• **Work instruction**
Select the lines below containing the word "howto".

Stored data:
#####

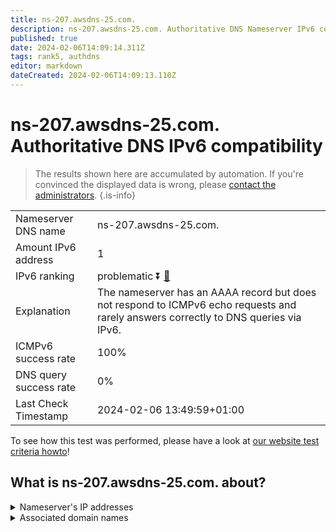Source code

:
 ```yaml
---
title: ns-207.awsdns-25.com.
description: ns-207.awsdns-25.com. Authoritative DNS Nameserver IPv6 compatibility
published: true
date: 2024-02-06T14:09:14.311Z
tags: rank5, authdns
editor: markdown
dateCreated: 2024-02-06T14:09:13.110Z
---
```


# ns-207.awsdns-25.com. Authoritative DNS IPv6 compatibility

> The results shown here are accumulated by automation. If you're convinced the displayed data is wrong, please [contact the administrators](/howto/chat). 
{.is-info}




|   |   |
| - | - |
| Nameserver DNS name | ns-207.awsdns-25.com.
| Amount IPv6 address | 1
| IPv6 ranking | problematic :arrow_double_down: [🔗](/howto/ranking) |
| Explanation | The nameserver has an AAAA record but does not respond to ICMPv6 echo requests and rarely answers correctly to DNS queries via IPv6. |
| ICMPv6 success rate | 100%|
| DNS query success rate | 0% |
| Last Check Timestamp | 2024-02-06 13:49:59+01:00 |

To see how this test was performed, please have a look at [our website test criteria howto](/howto/testcriteria/authdns)!


## What is ns-207.awsdns-25.com. about?




<details>
<summary>Nameserver's IP addresses</summary>

2600:9000:5300:cf00::1

</details>



<details>
<summary>Associated domain names</summary>

www.docker.com

</details>
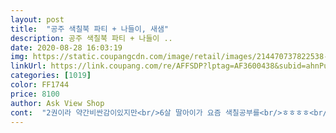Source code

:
 ```yaml
---
layout: post 
title:  "공주 색칠북 파티 + 나들이, 새샘" 
description: 공주 색칠북 파티 + 나들이 ..
date: 2020-08-28 16:03:19 
img: https://static.coupangcdn.com/image/retail/images/214470737822538-61169f66-0efb-478a-ac8c-ff69a4d920bb.jpg 
linkUrl: https://link.coupang.com/re/AFFSDP?lptag=AF3600438&subid=ahnPublicAsk&pageKey=120370935&itemId=358271299&vendorItemId=3871977666&traceid=V0-113-abac6cdbf89cc451 
categories: [1019] 
color: FF1744 
price: 8100 
author: Ask View Shop 
cont:  "2권이라 약간비싼감이있지만<br/>6살 딸아이가 요즘 색칠공부를<br/>ㅎㅎㅎㅎ<br/>공주 캐릭좋아하는데... <br/>아이가 좋아해요<br/>공주그림이 많아서 이걸로 했네요<br/>그림도 아주이쁘고요 받자마자 바로<br/>너무찾아서 구입했어요^^<br/>받아보니 아이가 입이 귀에 걸리네요<br/>별의 별 색칠북을 다 사봤는데요.<br/> 정말 군더더기없이 깔끔합니다.<br/> 선 경계도 명확하고 색감도 선명하구요.<br/> 적극 추천합니다.<br/><br/>시작했네요 ㅎㅎㅎ<br/>약간 어려워보이는거 찾다가<br/>잘산거같아요<br/>코로나로 집콕인 아이<br/>한권에 20장 정도 있는거같아요<br/>" 
---
```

#####

• **Result of this task**
> The results shown here are accumulated by automation. If you're convinced the displayed data is wrong, please [contact the administrators](/howto/chat). 
| IPv6 ranking | problematic :arrow_double_down: [🔗](/howto/ranking) |
To see how this test was performed, please have a look at [our website test criteria howto](/howto/testcriteria/authdns)!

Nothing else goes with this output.